▶ [Required work]:
Line by line, count where the string "group" appears in the listing, then give the number of such lines alone.

☆ ☆ ☆ ☆ ☆

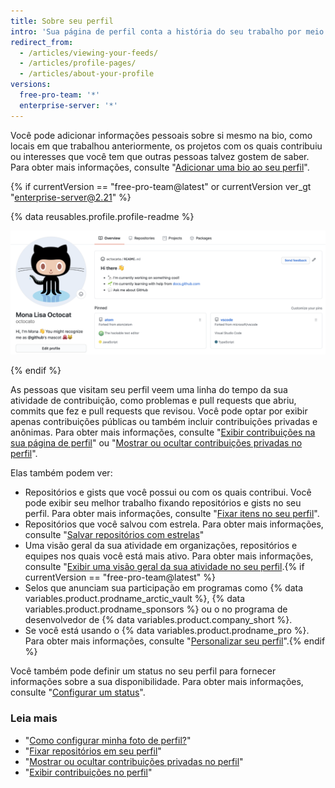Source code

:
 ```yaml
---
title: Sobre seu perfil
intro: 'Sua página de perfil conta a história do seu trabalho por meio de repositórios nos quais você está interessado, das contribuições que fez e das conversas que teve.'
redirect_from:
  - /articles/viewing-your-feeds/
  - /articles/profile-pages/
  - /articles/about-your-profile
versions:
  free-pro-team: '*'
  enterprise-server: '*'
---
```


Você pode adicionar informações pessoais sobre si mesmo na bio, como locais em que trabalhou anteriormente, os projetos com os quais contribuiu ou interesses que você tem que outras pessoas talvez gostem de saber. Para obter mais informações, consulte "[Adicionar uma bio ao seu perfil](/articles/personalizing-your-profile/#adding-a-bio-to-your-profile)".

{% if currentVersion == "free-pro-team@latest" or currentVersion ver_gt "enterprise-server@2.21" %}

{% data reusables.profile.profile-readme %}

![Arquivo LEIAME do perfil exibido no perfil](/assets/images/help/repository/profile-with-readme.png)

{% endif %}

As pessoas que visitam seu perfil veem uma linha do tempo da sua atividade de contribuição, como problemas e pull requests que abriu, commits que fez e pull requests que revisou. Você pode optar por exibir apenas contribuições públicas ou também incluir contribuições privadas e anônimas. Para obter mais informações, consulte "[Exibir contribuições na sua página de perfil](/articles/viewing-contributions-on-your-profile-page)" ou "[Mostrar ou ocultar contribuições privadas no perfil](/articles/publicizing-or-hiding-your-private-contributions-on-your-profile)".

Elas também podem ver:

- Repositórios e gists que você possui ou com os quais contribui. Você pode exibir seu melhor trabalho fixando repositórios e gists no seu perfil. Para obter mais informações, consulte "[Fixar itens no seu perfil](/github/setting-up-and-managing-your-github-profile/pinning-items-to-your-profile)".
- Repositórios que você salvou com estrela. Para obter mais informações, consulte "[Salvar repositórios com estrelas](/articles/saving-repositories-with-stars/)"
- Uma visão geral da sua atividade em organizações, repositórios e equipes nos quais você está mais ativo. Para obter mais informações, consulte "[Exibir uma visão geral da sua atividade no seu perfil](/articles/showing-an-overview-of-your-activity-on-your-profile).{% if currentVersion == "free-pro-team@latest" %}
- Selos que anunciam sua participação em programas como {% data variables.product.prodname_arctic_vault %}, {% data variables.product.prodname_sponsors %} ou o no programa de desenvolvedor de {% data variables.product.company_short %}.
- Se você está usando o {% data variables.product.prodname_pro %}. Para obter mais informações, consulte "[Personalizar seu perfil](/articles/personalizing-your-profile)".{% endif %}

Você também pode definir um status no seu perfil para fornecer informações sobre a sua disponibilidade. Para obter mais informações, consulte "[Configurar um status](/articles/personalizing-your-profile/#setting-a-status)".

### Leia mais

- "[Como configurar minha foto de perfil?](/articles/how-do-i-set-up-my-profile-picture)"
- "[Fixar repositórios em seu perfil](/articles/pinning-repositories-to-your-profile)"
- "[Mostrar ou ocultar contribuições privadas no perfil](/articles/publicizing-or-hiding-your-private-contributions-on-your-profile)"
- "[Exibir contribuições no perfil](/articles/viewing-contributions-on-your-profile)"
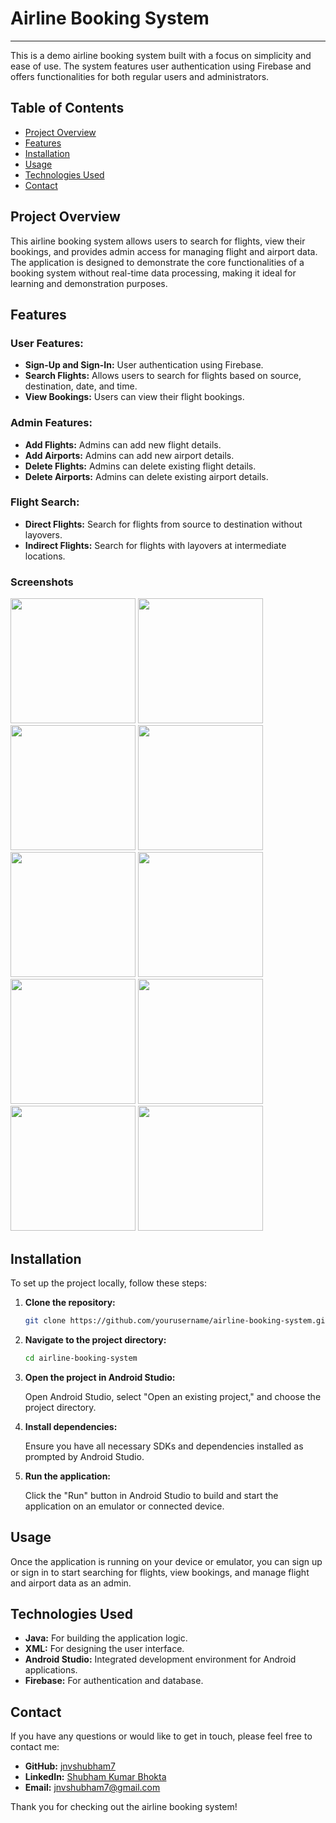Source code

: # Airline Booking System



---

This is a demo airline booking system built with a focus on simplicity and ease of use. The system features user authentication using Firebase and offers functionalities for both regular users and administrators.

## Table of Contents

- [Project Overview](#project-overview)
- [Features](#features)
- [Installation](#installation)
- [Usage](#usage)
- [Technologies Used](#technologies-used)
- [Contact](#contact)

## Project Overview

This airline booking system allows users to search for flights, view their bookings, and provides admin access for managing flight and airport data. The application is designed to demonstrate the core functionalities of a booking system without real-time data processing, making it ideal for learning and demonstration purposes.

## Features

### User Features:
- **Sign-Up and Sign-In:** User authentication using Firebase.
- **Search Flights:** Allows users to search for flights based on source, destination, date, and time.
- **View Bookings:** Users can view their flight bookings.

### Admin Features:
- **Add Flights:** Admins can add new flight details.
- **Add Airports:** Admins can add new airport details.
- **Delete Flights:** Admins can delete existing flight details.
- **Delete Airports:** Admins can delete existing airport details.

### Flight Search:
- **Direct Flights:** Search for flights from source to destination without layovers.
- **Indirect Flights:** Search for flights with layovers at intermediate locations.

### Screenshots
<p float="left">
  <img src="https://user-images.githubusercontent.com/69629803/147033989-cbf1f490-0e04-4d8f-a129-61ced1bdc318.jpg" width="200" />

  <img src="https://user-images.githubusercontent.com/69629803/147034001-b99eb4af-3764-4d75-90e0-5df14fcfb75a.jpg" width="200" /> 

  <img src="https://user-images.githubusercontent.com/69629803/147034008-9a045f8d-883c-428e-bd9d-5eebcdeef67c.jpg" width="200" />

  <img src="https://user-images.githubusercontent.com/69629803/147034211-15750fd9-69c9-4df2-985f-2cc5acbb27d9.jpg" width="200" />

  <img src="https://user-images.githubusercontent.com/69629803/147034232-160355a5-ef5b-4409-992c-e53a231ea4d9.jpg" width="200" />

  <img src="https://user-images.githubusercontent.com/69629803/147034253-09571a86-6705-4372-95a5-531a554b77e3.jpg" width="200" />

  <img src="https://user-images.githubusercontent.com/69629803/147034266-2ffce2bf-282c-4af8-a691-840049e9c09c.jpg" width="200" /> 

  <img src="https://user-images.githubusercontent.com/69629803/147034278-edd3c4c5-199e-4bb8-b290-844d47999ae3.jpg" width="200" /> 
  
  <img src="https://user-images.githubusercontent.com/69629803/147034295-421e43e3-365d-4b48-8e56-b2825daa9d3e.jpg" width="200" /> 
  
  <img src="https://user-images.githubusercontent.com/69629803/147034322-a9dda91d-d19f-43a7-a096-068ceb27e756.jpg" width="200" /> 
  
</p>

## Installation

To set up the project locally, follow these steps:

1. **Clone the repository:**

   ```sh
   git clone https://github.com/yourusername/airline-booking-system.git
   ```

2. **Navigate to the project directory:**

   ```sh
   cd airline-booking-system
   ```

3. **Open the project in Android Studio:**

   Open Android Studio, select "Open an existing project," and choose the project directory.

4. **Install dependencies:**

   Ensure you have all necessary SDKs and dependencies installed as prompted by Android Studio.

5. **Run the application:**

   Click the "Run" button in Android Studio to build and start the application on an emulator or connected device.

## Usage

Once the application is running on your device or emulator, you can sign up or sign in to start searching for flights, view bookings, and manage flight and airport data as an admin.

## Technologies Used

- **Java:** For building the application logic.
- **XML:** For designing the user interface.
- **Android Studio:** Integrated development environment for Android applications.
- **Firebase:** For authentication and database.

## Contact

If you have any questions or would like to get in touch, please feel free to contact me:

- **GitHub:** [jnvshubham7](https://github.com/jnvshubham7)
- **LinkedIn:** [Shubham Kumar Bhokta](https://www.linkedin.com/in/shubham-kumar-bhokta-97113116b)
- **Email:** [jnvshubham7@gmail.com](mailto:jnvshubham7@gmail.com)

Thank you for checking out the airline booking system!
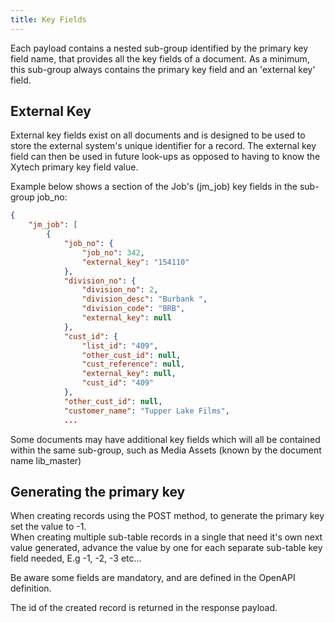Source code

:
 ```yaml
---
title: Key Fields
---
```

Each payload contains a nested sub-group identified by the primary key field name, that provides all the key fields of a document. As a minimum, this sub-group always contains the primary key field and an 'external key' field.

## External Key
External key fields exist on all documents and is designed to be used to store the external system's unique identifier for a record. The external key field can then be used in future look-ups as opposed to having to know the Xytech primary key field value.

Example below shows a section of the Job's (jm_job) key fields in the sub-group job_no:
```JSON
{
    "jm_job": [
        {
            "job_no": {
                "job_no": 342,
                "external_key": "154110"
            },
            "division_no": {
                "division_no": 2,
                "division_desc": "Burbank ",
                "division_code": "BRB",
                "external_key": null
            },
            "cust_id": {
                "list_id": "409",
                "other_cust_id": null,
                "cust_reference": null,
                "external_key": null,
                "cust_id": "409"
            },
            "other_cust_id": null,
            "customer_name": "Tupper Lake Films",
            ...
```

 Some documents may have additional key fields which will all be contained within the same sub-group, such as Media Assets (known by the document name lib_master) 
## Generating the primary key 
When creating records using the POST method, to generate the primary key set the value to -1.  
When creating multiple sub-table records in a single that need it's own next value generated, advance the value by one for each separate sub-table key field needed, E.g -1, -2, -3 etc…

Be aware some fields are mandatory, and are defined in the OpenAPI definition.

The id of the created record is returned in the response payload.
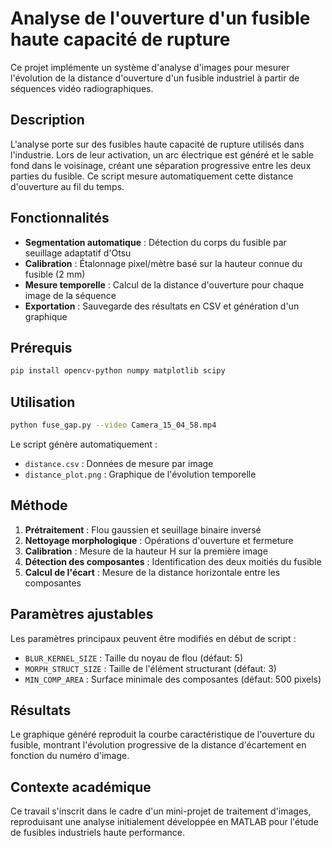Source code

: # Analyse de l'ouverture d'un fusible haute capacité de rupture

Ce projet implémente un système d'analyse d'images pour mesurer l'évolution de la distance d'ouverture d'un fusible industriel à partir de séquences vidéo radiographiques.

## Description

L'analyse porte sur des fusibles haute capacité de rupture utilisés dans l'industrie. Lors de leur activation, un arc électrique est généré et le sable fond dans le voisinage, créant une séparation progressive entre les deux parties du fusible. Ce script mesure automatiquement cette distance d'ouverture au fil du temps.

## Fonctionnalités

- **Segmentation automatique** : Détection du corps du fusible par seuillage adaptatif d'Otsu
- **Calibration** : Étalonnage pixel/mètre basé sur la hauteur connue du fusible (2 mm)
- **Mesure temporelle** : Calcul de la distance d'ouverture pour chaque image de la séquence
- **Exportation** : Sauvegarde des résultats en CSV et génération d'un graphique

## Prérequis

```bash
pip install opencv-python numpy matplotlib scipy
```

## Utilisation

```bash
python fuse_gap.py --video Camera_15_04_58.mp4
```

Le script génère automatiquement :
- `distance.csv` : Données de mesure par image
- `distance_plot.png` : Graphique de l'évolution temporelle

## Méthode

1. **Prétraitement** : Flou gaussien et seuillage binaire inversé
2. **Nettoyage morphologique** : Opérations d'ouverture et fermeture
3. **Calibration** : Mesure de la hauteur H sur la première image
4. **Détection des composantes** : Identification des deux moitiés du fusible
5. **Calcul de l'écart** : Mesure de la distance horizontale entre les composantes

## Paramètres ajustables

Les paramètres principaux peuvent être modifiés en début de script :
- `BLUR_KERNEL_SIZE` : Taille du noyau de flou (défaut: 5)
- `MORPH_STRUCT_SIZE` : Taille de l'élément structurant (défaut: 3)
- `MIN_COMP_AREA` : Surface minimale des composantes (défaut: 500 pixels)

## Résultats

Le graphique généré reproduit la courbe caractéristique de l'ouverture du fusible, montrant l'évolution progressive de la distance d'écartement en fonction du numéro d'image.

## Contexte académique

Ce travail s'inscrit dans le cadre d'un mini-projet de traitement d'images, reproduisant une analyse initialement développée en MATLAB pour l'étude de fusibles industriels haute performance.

☆ ☆ ☆ ☆ ☆

▶ [Output]:
3